TASK DESCRIPTION
Copy out, from the entries below, each line holding the string "reference".

(Beginning of MATERIAL FOR THIS TASK)

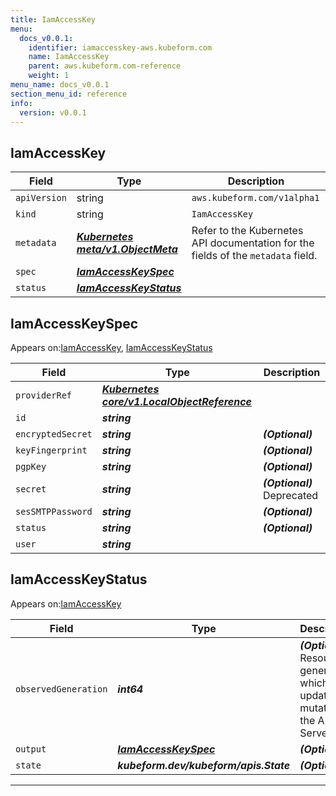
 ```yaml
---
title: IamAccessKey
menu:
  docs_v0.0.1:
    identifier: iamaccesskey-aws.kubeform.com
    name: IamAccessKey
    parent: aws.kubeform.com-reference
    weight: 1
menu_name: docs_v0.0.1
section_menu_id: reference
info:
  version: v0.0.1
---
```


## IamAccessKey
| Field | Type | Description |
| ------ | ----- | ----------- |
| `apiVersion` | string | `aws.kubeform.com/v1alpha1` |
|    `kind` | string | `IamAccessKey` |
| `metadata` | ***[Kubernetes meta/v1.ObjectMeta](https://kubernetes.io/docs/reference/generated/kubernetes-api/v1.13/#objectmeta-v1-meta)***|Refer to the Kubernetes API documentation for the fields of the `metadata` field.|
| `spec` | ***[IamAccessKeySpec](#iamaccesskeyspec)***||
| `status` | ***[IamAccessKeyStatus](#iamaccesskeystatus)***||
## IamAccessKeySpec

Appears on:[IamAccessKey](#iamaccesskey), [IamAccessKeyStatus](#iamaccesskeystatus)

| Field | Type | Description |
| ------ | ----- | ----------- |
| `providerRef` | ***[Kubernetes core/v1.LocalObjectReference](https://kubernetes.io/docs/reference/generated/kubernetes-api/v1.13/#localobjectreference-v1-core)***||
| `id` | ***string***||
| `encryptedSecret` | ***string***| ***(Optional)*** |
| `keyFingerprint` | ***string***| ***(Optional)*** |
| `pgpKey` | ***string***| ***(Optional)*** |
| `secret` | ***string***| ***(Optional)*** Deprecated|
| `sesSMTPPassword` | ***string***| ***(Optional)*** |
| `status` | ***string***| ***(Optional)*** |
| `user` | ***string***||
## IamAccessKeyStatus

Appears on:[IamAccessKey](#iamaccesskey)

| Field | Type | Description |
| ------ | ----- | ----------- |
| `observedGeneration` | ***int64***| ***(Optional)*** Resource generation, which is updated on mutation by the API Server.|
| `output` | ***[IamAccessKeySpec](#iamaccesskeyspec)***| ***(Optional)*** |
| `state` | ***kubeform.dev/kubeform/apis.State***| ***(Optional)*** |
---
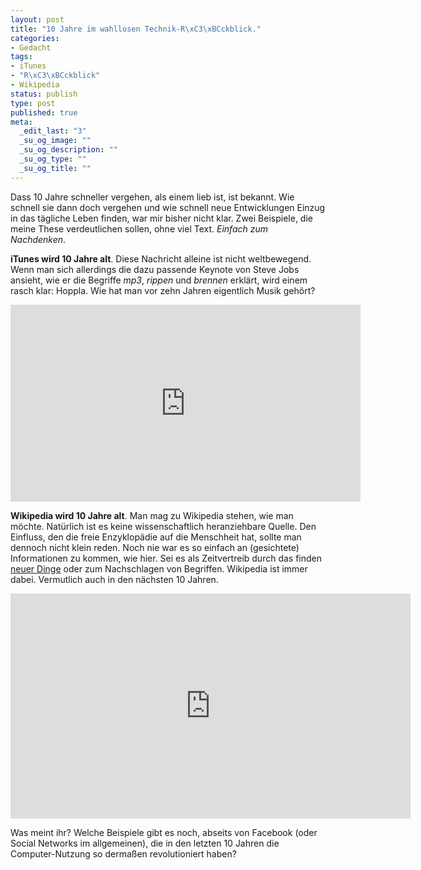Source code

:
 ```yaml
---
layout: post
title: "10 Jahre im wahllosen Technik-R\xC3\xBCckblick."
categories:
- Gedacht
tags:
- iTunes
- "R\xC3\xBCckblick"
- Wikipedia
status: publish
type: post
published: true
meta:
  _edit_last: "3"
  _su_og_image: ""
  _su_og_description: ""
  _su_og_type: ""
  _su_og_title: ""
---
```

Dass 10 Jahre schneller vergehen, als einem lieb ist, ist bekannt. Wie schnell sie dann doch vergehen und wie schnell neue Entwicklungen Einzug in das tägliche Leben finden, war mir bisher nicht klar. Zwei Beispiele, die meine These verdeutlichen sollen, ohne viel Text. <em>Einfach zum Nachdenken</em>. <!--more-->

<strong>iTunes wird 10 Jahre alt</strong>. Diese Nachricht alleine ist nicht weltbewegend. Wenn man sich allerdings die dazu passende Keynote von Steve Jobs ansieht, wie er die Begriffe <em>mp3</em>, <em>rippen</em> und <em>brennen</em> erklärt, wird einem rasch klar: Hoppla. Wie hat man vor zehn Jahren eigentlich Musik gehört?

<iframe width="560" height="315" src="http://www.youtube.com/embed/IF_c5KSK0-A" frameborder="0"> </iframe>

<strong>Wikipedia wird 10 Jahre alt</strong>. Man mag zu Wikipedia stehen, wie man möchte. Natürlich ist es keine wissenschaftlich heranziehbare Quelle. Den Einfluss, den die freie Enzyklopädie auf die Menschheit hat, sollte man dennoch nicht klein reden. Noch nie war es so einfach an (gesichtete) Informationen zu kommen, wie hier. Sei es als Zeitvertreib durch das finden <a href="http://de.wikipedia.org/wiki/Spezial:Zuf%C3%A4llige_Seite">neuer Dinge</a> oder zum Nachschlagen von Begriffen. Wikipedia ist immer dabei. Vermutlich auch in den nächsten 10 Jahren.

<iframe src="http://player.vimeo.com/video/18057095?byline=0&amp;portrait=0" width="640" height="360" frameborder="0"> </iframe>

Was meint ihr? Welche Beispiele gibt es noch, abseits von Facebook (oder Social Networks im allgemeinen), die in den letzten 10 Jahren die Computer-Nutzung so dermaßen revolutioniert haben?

(End of MATERIAL FOR THIS TASK)

WRITTEN ANSWER
    parent: aws.kubeform.com-reference
section_menu_id: reference
| `metadata` | ***[Kubernetes meta/v1.ObjectMeta](https://kubernetes.io/docs/reference/generated/kubernetes-api/v1.13/#objectmeta-v1-meta)***|Refer to the Kubernetes API documentation for the fields of the `metadata` field.|
| `providerRef` | ***[Kubernetes core/v1.LocalObjectReference](https://kubernetes.io/docs/reference/generated/kubernetes-api/v1.13/#localobjectreference-v1-core)***||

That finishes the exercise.